On the bloody Mary tip, I like to get some vodka and then pepper it. Usually a jalapeno or two halved, a pablano halved and a habenero I don't open it, just cut off the stem. You could cut it in half to if you're adventurous. Put it all in a sealed jar, mine was a big mason jar. Then let it sit for a week or so, or even longer if you desire. Turned out great, and made great Bloody Mary's. I also like to use Clamato Juice as well.
Nothing like a good bloody Mary.
Oh yea. The crab cake benedict is really popular here in DC as well. I love that variation.
I've been meaning to infuse some vodka… habenero vodka sounds ridiculous.

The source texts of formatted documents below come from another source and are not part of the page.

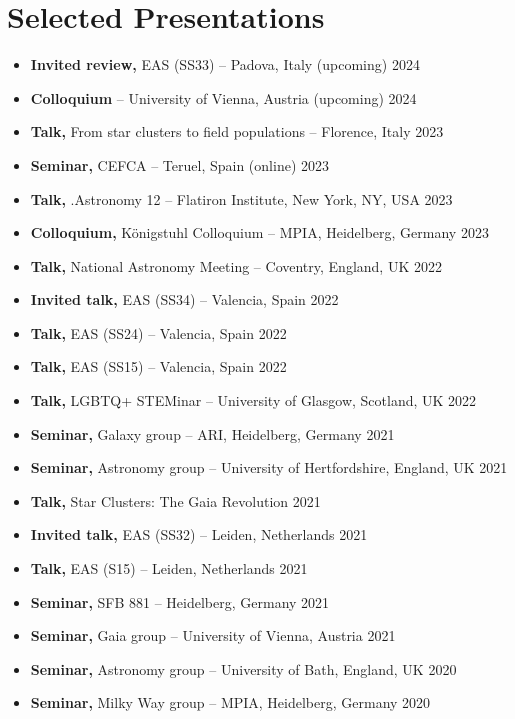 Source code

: \section*{Selected Presentations}

\begin{itemize}
    \item \textbf{Invited review,} EAS (SS33) -- Padova, Italy \hfill (upcoming) 2024
    \item \textbf{Colloquium}  -- University of Vienna, Austria \hfill (upcoming) 2024
    \item \textbf{Talk,} From star clusters to field populations -- Florence, Italy \hfill 2023
    \item \textbf{Seminar,} CEFCA -- Teruel, Spain (online) \hfill 2023
    \item \textbf{Talk,} .Astronomy 12 -- Flatiron Institute, New York, NY, USA \hfill 2023
    \item \textbf{Colloquium,} Königstuhl Colloquium -- MPIA, Heidelberg, Germany \hfill 2023
    \item \textbf{Talk,} National Astronomy Meeting -- Coventry, England, UK \hfill 2022
    \item \textbf{Invited talk,} EAS (SS34) -- Valencia, Spain \hfill 2022
    \item \textbf{Talk,} EAS (SS24) -- Valencia, Spain \hfill 2022
    \item \textbf{Talk,} EAS (SS15) -- Valencia, Spain \hfill 2022
    \item \textbf{Talk,} LGBTQ+ STEMinar  -- University of Glasgow, Scotland, UK \hfill 2022
    \item \textbf{Seminar,} Galaxy group -- ARI, Heidelberg, Germany \hfill 2021
    \item \textbf{Seminar,} Astronomy group -- University of Hertfordshire, England, UK \hfill 2021
    \item \textbf{Talk,} Star Clusters: The Gaia Revolution \hfill 2021
    \item \textbf{Invited talk,} EAS (SS32) -- Leiden, Netherlands \hfill 2021
    \item \textbf{Talk,} EAS (S15) -- Leiden, Netherlands \hfill 2021
    \item \textbf{Seminar,} SFB 881 -- Heidelberg, Germany \hfill 2021
    \item \textbf{Seminar,} Gaia group -- University of Vienna, Austria \hfill 2021
    \item \textbf{Seminar,} Astronomy group -- University of Bath, England, UK \hfill 2020
    \item \textbf{Seminar,} Milky Way group -- MPIA, Heidelberg, Germany \hfill 2020
\end{itemize} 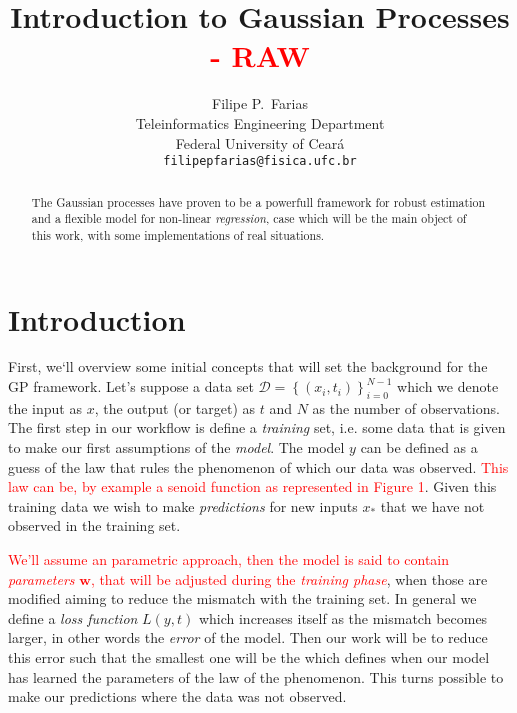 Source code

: \documentclass[11pt]{article} %
\title{Introduction to Gaussian Processes \textcolor{red}{ - RAW}}
\author{
Filipe P.~Farias \\
Teleinformatics Engineering Department\\
Federal University of Ceará\\
\texttt{filipepfarias@fisica.ufc.br} \\
}
\begin{document}
\maketitle

\begin{abstract}
   The Gaussian processes have proven to be a powerfull framework for robust estimation and a flexible model for non-linear \textit{regression}, case which will be the main object of this work, with some implementations of real situations.%
\end{abstract}

\section{Introduction}
\nocite{hennig2013gaussian}

First, we`ll overview some initial concepts that will set the background for the GP framework. Let's suppose a data set $\mathcal{D} = \left\{ \left( x_i,t_i \right) \right\}_{i=0}^{N-1}$ which we denote the input as $x$, the output (or target) as $t$ and $N$ as the number of observations. The first step in our workflow is define a \textit{training} set, i.e. some data that is given to make our first assumptions of the \textit{model}. The model $y$ can be defined as a guess of the law that rules the phenomenon of which our data was observed. \textcolor{red}{This law can be, by example a senoid function as represented in Figure 1}. Given this training data we wish to make \textit{predictions} for new inputs $x_*$ that we have not observed in the training set.


\textcolor{red}{We'll assume an parametric approach, then the model is said to contain \textit{parameters} $\mathbf{w}$, that will be adjusted during the \textit{training phase}}, when those are modified aiming to reduce the mismatch with the training set. In general we define a \textit{loss function} $L\left( y,t \right)$ which increases itself as the mismatch becomes larger, in other words the \textit{error} of the model. Then our work will be to reduce this error such that the smallest one will be the which defines when our model has learned the parameters of the law of the phenomenon. This turns possible to make our predictions where the data was not observed.
\end{document}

Thanks for the comments everyone.
and this is "eggactly" why I love your blog so much is for your brunch stuff!
I love the photos. Sitting here at work contemplating menu ideas for brunch tomorrow, and your post inspired me: Bloody Eggs Benedict. Basically, take the components for the bloody marie, and add them to a Bearnaise sauce for the poached eggs. Kind of like a sauce Choron, but with a kick to it.
I am a long time lurker here, and I just want to pipe up and say, very nice work. If you can inspire me, then that is something!
Yeah! I'm really looking forward to hosting a brunch soon since I eat brunch for dinner most nights anyway, and love making it far more than any dinner I can think of. The bloody mary route is a wise one. Although, I'm more of a froufrou mimosa girl m'self.
Okay, now I want some of that goodness for brunch tomorrow. We'll be by at 11:30 AM – be ready for us :)
What a great idea to squirt a little Sriracha into the Bloody Mary. I'd squirt a few on the eggs, too, only because I like a little kick to my eggs.
Wow this sounds perfect for Sunday brunch. I love hot sauce. I need to add it to more of my cooking.
I love your site it really helps me to learn how to do food I wouldnt normally be able to do at home.